[Rendered images with source text]
____
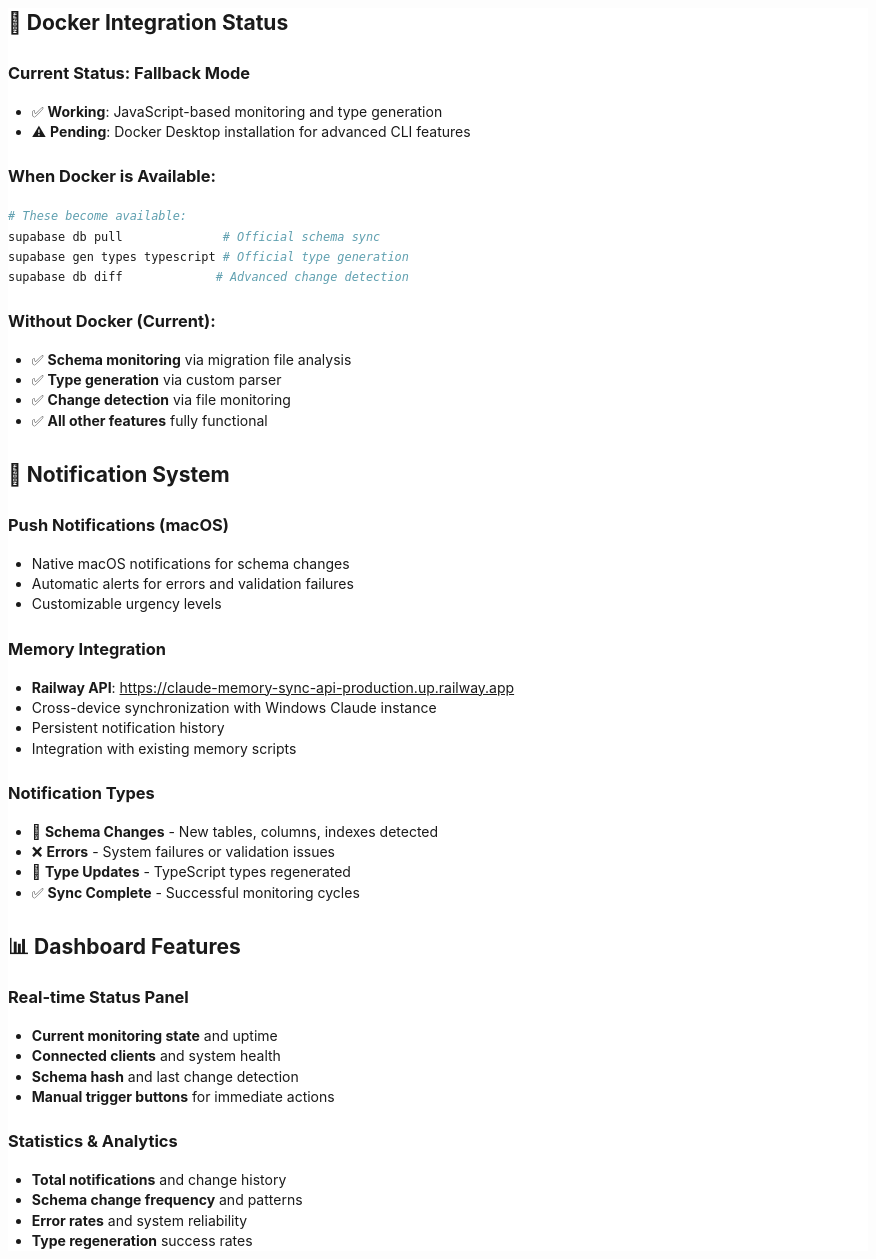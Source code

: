 ## 🐳 Docker Integration Status

### Current Status: **Fallback Mode**
- ✅ **Working**: JavaScript-based monitoring and type generation
- ⚠️ **Pending**: Docker Desktop installation for advanced CLI features

### When Docker is Available:
```bash
# These become available:
supabase db pull              # Official schema sync
supabase gen types typescript # Official type generation  
supabase db diff             # Advanced change detection
```

### Without Docker (Current):
- ✅ **Schema monitoring** via migration file analysis
- ✅ **Type generation** via custom parser
- ✅ **Change detection** via file monitoring
- ✅ **All other features** fully functional

## 🔔 Notification System

### Push Notifications (macOS)
- Native macOS notifications for schema changes
- Automatic alerts for errors and validation failures  
- Customizable urgency levels

### Memory Integration
- **Railway API**: https://claude-memory-sync-api-production.up.railway.app
- Cross-device synchronization with Windows Claude instance
- Persistent notification history
- Integration with existing memory scripts

### Notification Types
- 🔄 **Schema Changes** - New tables, columns, indexes detected
- ❌ **Errors** - System failures or validation issues  
- 🔧 **Type Updates** - TypeScript types regenerated
- ✅ **Sync Complete** - Successful monitoring cycles

## 📊 Dashboard Features

### Real-time Status Panel
- **Current monitoring state** and uptime
- **Connected clients** and system health
- **Schema hash** and last change detection
- **Manual trigger buttons** for immediate actions

### Statistics & Analytics
- **Total notifications** and change history
- **Schema change frequency** and patterns
- **Error rates** and system reliability
- **Type regeneration** success rates
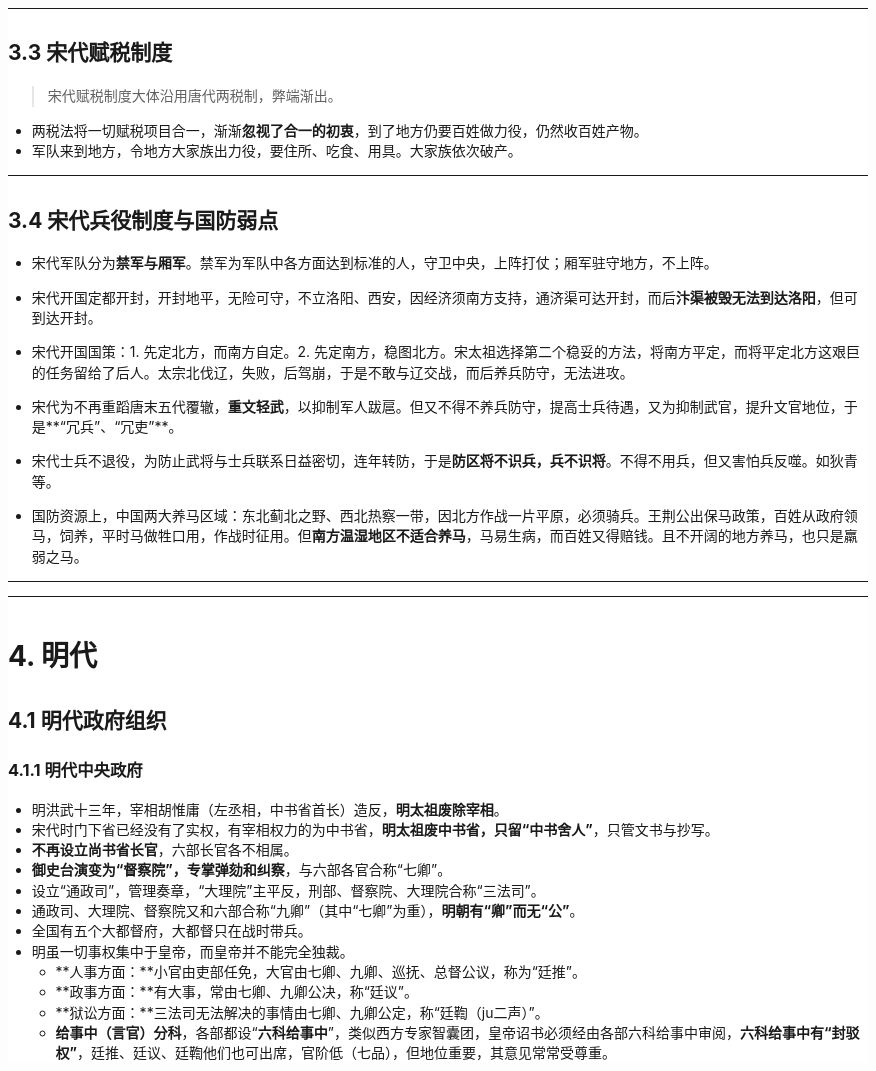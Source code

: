 

***



## 3.3 宋代赋税制度

> 宋代赋税制度大体沿用唐代两税制，弊端渐出。

* 两税法将一切赋税项目合一，渐渐**忽视了合一的初衷**，到了地方仍要百姓做力役，仍然收百姓产物。
* 军队来到地方，令地方大家族出力役，要住所、吃食、用具。大家族依次破产。



***



## 3.4 宋代兵役制度与国防弱点

* 宋代军队分为**禁军与厢军**。禁军为军队中各方面达到标准的人，守卫中央，上阵打仗；厢军驻守地方，不上阵。

* 宋代开国定都开封，开封地平，无险可守，不立洛阳、西安，因经济须南方支持，通济渠可达开封，而后**汴渠被毁无法到达洛阳**，但可到达开封。

* 宋代开国国策：1. 先定北方，而南方自定。2. 先定南方，稳图北方。宋太祖选择第二个稳妥的方法，将南方平定，而将平定北方这艰巨的任务留给了后人。太宗北伐辽，失败，后驾崩，于是不敢与辽交战，而后养兵防守，无法进攻。

* 宋代为不再重蹈唐末五代覆辙，**重文轻武**，以抑制军人跋扈。但又不得不养兵防守，提高士兵待遇，又为抑制武官，提升文官地位，于是**“冗兵”、“冗吏”**。

* 宋代士兵不退役，为防止武将与士兵联系日益密切，连年转防，于是**防区将不识兵，兵不识将**。不得不用兵，但又害怕兵反噬。如狄青等。

* 国防资源上，中国两大养马区域：东北蓟北之野、西北热察一带，因北方作战一片平原，必须骑兵。王荆公出保马政策，百姓从政府领马，饲养，平时马做牲口用，作战时征用。但**南方温湿地区不适合养马**，马易生病，而百姓又得赔钱。且不开阔的地方养马，也只是羸弱之马。




***

***



# 4. 明代

## 4.1 明代政府组织

### 4.1.1 明代中央政府

* 明洪武十三年，宰相胡惟庸（左丞相，中书省首长）造反，**明太祖废除宰相**。
* 宋代时门下省已经没有了实权，有宰相权力的为中书省，**明太祖废中书省，只留“中书舍人”**，只管文书与抄写。
* **不再设立尚书省长官**，六部长官各不相属。
* **御史台演变为“督察院”，专掌弹劾和纠察**，与六部各官合称“七卿”。
* 设立“通政司”，管理奏章，“大理院”主平反，刑部、督察院、大理院合称“三法司”。
* 通政司、大理院、督察院又和六部合称“九卿”（其中“七卿”为重），**明朝有“卿”而无“公”**。
* 全国有五个大都督府，大都督只在战时带兵。
* 明虽一切事权集中于皇帝，而皇帝并不能完全独裁。
  * **人事方面：**小官由吏部任免，大官由七卿、九卿、巡抚、总督公议，称为“廷推”。
  * **政事方面：**有大事，常由七卿、九卿公决，称“廷议”。
  * **狱讼方面：**三法司无法解决的事情由七卿、九卿公定，称“廷鞫（ju二声）”。
  * **给事中（言官）分科**，各部都设“**六科给事中**”，类似西方专家智囊团，皇帝诏书必须经由各部六科给事中审阅，**六科给事中有“封驳权”**，廷推、廷议、廷鞫他们也可出席，官阶低（七品），但地位重要，其意见常常受尊重。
____
== What to do ==
Reproduce every line above as written, skipping pictures.

== Exercise solution ==
Source code

: ## 🐳 Docker Integration Status

### Current Status: **Fallback Mode**
- ✅ **Working**: JavaScript-based monitoring and type generation
- ⚠️ **Pending**: Docker Desktop installation for advanced CLI features

### When Docker is Available:
```bash
# These become available:
supabase db pull              # Official schema sync
supabase gen types typescript # Official type generation  
supabase db diff             # Advanced change detection
```

### Without Docker (Current):
- ✅ **Schema monitoring** via migration file analysis
- ✅ **Type generation** via custom parser
- ✅ **Change detection** via file monitoring
- ✅ **All other features** fully functional

## 🔔 Notification System

### Push Notifications (macOS)
- Native macOS notifications for schema changes
- Automatic alerts for errors and validation failures  
- Customizable urgency levels

### Memory Integration
- **Railway API**: https://claude-memory-sync-api-production.up.railway.app
- Cross-device synchronization with Windows Claude instance
- Persistent notification history
- Integration with existing memory scripts

### Notification Types
- 🔄 **Schema Changes** - New tables, columns, indexes detected
- ❌ **Errors** - System failures or validation issues  
- 🔧 **Type Updates** - TypeScript types regenerated
- ✅ **Sync Complete** - Successful monitoring cycles

## 📊 Dashboard Features

### Real-time Status Panel
- **Current monitoring state** and uptime
- **Connected clients** and system health
- **Schema hash** and last change detection
- **Manual trigger buttons** for immediate actions

### Statistics & Analytics
- **Total notifications** and change history
- **Schema change frequency** and patterns
- **Error rates** and system reliability
- **Type regeneration** success rates
Source code

: 

***



## 3.3 宋代赋税制度

> 宋代赋税制度大体沿用唐代两税制，弊端渐出。

* 两税法将一切赋税项目合一，渐渐**忽视了合一的初衷**，到了地方仍要百姓做力役，仍然收百姓产物。
* 军队来到地方，令地方大家族出力役，要住所、吃食、用具。大家族依次破产。



***



## 3.4 宋代兵役制度与国防弱点

* 宋代军队分为**禁军与厢军**。禁军为军队中各方面达到标准的人，守卫中央，上阵打仗；厢军驻守地方，不上阵。

* 宋代开国定都开封，开封地平，无险可守，不立洛阳、西安，因经济须南方支持，通济渠可达开封，而后**汴渠被毁无法到达洛阳**，但可到达开封。

* 宋代开国国策：1. 先定北方，而南方自定。2. 先定南方，稳图北方。宋太祖选择第二个稳妥的方法，将南方平定，而将平定北方这艰巨的任务留给了后人。太宗北伐辽，失败，后驾崩，于是不敢与辽交战，而后养兵防守，无法进攻。

* 宋代为不再重蹈唐末五代覆辙，**重文轻武**，以抑制军人跋扈。但又不得不养兵防守，提高士兵待遇，又为抑制武官，提升文官地位，于是**“冗兵”、“冗吏”**。

* 宋代士兵不退役，为防止武将与士兵联系日益密切，连年转防，于是**防区将不识兵，兵不识将**。不得不用兵，但又害怕兵反噬。如狄青等。

* 国防资源上，中国两大养马区域：东北蓟北之野、西北热察一带，因北方作战一片平原，必须骑兵。王荆公出保马政策，百姓从政府领马，饲养，平时马做牲口用，作战时征用。但**南方温湿地区不适合养马**，马易生病，而百姓又得赔钱。且不开阔的地方养马，也只是羸弱之马。




***

***



# 4. 明代

## 4.1 明代政府组织

### 4.1.1 明代中央政府

* 明洪武十三年，宰相胡惟庸（左丞相，中书省首长）造反，**明太祖废除宰相**。
* 宋代时门下省已经没有了实权，有宰相权力的为中书省，**明太祖废中书省，只留“中书舍人”**，只管文书与抄写。
* **不再设立尚书省长官**，六部长官各不相属。
* **御史台演变为“督察院”，专掌弹劾和纠察**，与六部各官合称“七卿”。
* 设立“通政司”，管理奏章，“大理院”主平反，刑部、督察院、大理院合称“三法司”。
* 通政司、大理院、督察院又和六部合称“九卿”（其中“七卿”为重），**明朝有“卿”而无“公”**。
* 全国有五个大都督府，大都督只在战时带兵。
* 明虽一切事权集中于皇帝，而皇帝并不能完全独裁。
  * **人事方面：**小官由吏部任免，大官由七卿、九卿、巡抚、总督公议，称为“廷推”。
  * **政事方面：**有大事，常由七卿、九卿公决，称“廷议”。
  * **狱讼方面：**三法司无法解决的事情由七卿、九卿公定，称“廷鞫（ju二声）”。
  * **给事中（言官）分科**，各部都设“**六科给事中**”，类似西方专家智囊团，皇帝诏书必须经由各部六科给事中审阅，**六科给事中有“封驳权”**，廷推、廷议、廷鞫他们也可出席，官阶低（七品），但地位重要，其意见常常受尊重。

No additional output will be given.